Just about anyone can list a domain name for sale on various domain name aftermarket websites. If the seller can prove he or she has possession of the domain name, there isn’t much an aftermarket website can do to prove otherwise. This makes it somewhat easy for someone to list a stolen domain name for sale.
Before buying a domain name, whether it is a private sale, aftermarket purchase, or even an auction purchase, domain buyers need to do their own due diligence on a domain name’s history. If it turns out the domain name was previously stolen, the person who bought the domain name may be out of luck, with the payment lost and the domain name taken back.
If a domain registrar is able to recover the domain name on behalf of the legitimate registrant or if a court orders the domain name returned to the rightful owner, the person who bought the domain name may lose money and the domain name. I am not a lawyer or legal expert so I won’t opine on how important possession is in the case of a stolen domain name, but I wouldn’t want to be the owner of a stolen domain name or someone who flipped a stolen domain name.
Doing due diligence can be time consuming. I generally use DomainTools’ Whois History Tool to get a really good idea of the provenance of a domain name.

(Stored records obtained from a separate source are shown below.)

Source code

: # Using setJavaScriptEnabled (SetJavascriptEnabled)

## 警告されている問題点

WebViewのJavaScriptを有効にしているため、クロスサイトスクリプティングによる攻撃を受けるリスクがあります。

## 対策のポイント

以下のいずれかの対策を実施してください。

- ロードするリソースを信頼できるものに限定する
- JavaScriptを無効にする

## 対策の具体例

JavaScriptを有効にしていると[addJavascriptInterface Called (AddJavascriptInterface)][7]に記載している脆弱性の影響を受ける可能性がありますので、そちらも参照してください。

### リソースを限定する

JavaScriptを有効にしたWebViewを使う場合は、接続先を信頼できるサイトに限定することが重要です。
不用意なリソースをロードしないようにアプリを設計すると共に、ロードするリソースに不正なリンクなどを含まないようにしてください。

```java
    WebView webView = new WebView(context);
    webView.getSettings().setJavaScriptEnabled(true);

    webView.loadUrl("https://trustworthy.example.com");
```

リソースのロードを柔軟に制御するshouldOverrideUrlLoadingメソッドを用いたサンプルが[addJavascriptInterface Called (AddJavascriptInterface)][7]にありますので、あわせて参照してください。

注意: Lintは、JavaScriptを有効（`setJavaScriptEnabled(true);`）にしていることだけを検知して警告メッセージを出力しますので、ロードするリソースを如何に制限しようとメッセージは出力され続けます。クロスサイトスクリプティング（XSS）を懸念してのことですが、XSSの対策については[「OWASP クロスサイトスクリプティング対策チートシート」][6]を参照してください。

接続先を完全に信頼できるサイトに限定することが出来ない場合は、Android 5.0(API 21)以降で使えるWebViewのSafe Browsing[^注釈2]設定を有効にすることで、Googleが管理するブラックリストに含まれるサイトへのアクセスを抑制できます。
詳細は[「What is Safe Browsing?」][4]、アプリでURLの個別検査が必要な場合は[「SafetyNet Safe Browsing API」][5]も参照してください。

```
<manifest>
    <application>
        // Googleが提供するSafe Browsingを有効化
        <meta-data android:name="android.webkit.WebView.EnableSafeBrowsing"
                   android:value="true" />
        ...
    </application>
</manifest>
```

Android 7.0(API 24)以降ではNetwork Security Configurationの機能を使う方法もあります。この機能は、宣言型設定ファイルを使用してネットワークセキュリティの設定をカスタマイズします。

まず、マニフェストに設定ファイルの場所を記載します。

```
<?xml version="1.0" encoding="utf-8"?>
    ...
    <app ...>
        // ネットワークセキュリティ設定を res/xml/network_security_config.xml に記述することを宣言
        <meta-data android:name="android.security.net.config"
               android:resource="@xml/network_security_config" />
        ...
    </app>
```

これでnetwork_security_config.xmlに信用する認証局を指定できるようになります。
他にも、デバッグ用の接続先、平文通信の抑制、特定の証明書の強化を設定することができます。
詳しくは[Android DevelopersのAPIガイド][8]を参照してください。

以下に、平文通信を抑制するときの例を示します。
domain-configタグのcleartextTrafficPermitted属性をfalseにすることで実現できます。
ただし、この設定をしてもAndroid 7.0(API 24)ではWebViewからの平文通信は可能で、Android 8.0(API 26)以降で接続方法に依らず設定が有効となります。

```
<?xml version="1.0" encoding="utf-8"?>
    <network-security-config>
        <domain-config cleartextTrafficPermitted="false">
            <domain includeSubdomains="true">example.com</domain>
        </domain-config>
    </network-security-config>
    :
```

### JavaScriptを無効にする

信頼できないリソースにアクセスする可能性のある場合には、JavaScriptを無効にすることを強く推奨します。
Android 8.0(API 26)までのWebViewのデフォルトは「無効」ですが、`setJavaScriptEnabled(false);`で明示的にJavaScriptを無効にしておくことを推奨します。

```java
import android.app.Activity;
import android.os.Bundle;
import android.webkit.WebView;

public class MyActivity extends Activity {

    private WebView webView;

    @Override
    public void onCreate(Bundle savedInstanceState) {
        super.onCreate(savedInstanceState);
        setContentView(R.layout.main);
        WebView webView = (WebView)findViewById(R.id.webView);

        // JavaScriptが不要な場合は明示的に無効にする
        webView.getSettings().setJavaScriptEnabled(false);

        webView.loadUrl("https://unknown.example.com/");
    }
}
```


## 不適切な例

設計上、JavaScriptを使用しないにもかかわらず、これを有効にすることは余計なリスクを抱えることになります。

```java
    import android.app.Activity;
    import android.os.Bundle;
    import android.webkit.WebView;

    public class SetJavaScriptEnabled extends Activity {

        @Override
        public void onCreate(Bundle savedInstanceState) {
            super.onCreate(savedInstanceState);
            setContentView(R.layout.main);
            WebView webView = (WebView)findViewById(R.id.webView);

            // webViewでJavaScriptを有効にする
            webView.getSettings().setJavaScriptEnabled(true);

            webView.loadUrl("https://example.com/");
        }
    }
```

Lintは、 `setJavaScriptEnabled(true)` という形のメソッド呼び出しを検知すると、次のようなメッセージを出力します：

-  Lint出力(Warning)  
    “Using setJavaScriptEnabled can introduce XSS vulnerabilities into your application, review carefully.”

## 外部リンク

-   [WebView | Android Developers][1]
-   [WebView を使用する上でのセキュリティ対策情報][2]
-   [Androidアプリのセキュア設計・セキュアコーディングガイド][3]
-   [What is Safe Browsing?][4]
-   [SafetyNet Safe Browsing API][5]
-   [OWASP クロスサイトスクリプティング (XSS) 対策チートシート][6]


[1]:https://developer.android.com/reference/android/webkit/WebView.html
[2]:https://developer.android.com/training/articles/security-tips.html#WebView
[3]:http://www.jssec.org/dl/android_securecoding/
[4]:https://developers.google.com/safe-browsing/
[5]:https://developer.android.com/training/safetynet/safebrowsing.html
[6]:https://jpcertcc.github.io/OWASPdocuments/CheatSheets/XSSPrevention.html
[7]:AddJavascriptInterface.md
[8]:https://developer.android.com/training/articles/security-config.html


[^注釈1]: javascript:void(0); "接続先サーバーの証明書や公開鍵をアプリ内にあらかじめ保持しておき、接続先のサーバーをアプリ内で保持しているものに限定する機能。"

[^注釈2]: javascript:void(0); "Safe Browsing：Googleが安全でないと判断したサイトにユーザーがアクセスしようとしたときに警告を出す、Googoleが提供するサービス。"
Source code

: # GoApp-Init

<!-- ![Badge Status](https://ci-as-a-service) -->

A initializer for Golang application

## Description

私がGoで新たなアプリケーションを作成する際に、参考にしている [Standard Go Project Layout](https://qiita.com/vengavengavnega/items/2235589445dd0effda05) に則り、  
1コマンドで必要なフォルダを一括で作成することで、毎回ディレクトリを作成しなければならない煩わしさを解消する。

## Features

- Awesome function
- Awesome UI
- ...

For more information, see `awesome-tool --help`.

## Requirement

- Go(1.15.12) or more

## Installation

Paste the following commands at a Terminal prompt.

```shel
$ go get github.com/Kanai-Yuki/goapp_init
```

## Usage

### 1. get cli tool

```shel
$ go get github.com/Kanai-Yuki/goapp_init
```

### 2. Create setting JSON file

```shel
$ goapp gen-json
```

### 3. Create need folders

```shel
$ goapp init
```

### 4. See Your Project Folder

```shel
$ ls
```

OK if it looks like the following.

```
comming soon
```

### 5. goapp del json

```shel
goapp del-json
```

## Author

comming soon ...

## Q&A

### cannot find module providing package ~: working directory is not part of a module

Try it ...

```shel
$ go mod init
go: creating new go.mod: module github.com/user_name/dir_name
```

Oftentimes, it requires expert knowledge to detect something fishy, like a subtle email change or strange transfer.
I don’t think we can expect a domain aftermarket website to be able to research every domain name on its platform, and I don’t think any platform would guarantee all domain names are rightfully owned by the seller. As such, the burden of doing due diligence belongs to the buyer, and it’s important to be thorough.
None of us want to develop or re-sell a domain name that was stolen and unlawfully re-sold, and doing due diligence is one way to prevent that from happening.
I saw that Theo published something similar last week. I think he offers so good advice as well.